INSTRUCTIONS FOR THE TASK » Include in the output the line containing "Documentation only changes." and each subsequent line of the records, through the end, transcribed exactly. Add nothing else.

RECORDS PROVIDED »
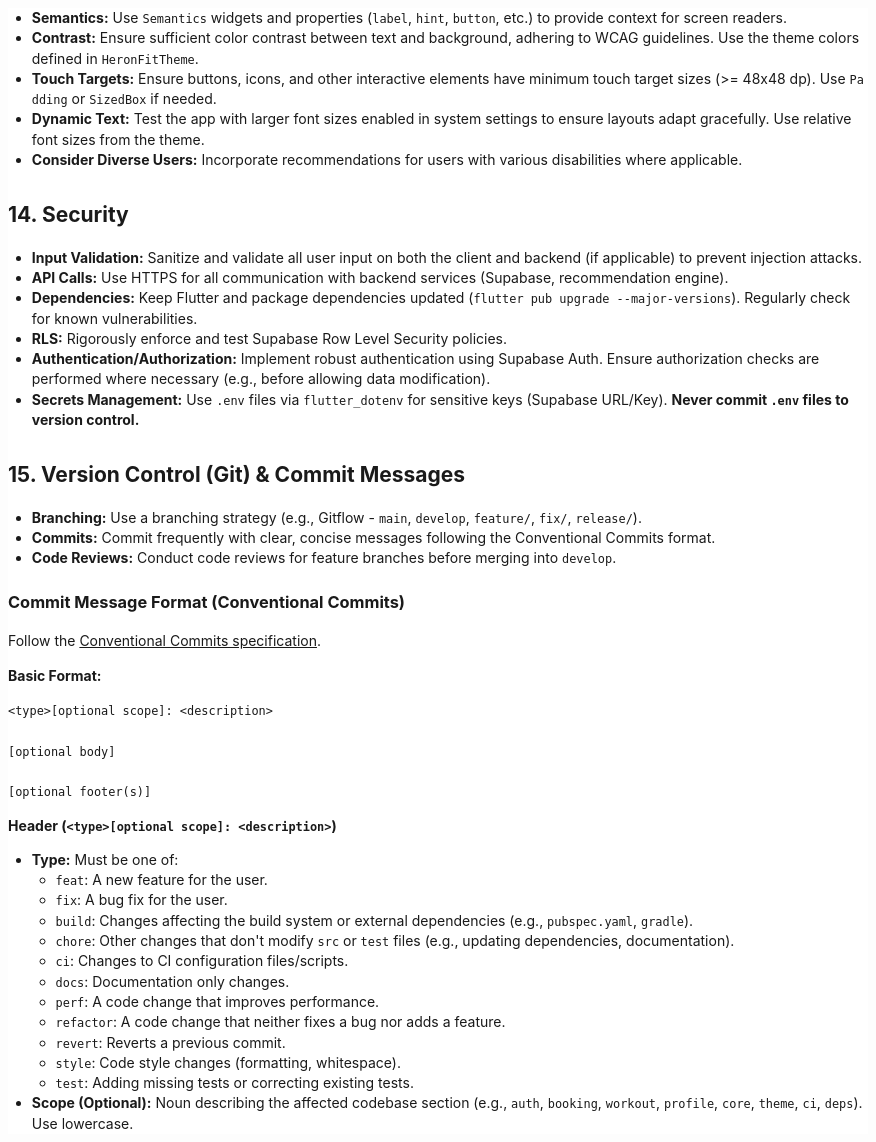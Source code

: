 - **Semantics:** Use `Semantics` widgets and properties (`label`, `hint`, `button`, etc.) to provide context for screen readers.
- **Contrast:** Ensure sufficient color contrast between text and background, adhering to WCAG guidelines. Use the theme colors defined in `HeronFitTheme`.
- **Touch Targets:** Ensure buttons, icons, and other interactive elements have minimum touch target sizes (>= 48x48 dp). Use `Padding` or `SizedBox` if needed.
- **Dynamic Text:** Test the app with larger font sizes enabled in system settings to ensure layouts adapt gracefully. Use relative font sizes from the theme.
- **Consider Diverse Users:** Incorporate recommendations for users with various disabilities where applicable.

## 14. Security

- **Input Validation:** Sanitize and validate all user input on both the client and backend (if applicable) to prevent injection attacks.
- **API Calls:** Use HTTPS for all communication with backend services (Supabase, recommendation engine).
- **Dependencies:** Keep Flutter and package dependencies updated (`flutter pub upgrade --major-versions`). Regularly check for known vulnerabilities.
- **RLS:** Rigorously enforce and test Supabase Row Level Security policies.
- **Authentication/Authorization:** Implement robust authentication using Supabase Auth. Ensure authorization checks are performed where necessary (e.g., before allowing data modification).
- **Secrets Management:** Use `.env` files via `flutter_dotenv` for sensitive keys (Supabase URL/Key). **Never commit `.env` files to version control.**

## 15. Version Control (Git) & Commit Messages

- **Branching:** Use a branching strategy (e.g., Gitflow - `main`, `develop`, `feature/`, `fix/`, `release/`).
- **Commits:** Commit frequently with clear, concise messages following the Conventional Commits format.
- **Code Reviews:** Conduct code reviews for feature branches before merging into `develop`.

### Commit Message Format (Conventional Commits)

Follow the [Conventional Commits specification](https://www.conventionalcommits.org/).

**Basic Format:**

```
<type>[optional scope]: <description>

[optional body]

[optional footer(s)]
```

**Header (`<type>[optional scope]: <description>`)**

- **Type:** Must be one of:
  - `feat`: A new feature for the user.
  - `fix`: A bug fix for the user.
  - `build`: Changes affecting the build system or external dependencies (e.g., `pubspec.yaml`, `gradle`).
  - `chore`: Other changes that don't modify `src` or `test` files (e.g., updating dependencies, documentation).
  - `ci`: Changes to CI configuration files/scripts.
  - `docs`: Documentation only changes.
  - `perf`: A code change that improves performance.
  - `refactor`: A code change that neither fixes a bug nor adds a feature.
  - `revert`: Reverts a previous commit.
  - `style`: Code style changes (formatting, whitespace).
  - `test`: Adding missing tests or correcting existing tests.
- **Scope (Optional):** Noun describing the affected codebase section (e.g., `auth`, `booking`, `workout`, `profile`, `core`, `theme`, `ci`, `deps`). Use lowercase.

RESPONSE TO THIS TASK »
  - `docs`: Documentation only changes.
  - `perf`: A code change that improves performance.
  - `refactor`: A code change that neither fixes a bug nor adds a feature.
  - `revert`: Reverts a previous commit.
  - `style`: Code style changes (formatting, whitespace).
  - `test`: Adding missing tests or correcting existing tests.
- **Scope (Optional):** Noun describing the affected codebase section (e.g., `auth`, `booking`, `workout`, `profile`, `core`, `theme`, `ci`, `deps`). Use lowercase.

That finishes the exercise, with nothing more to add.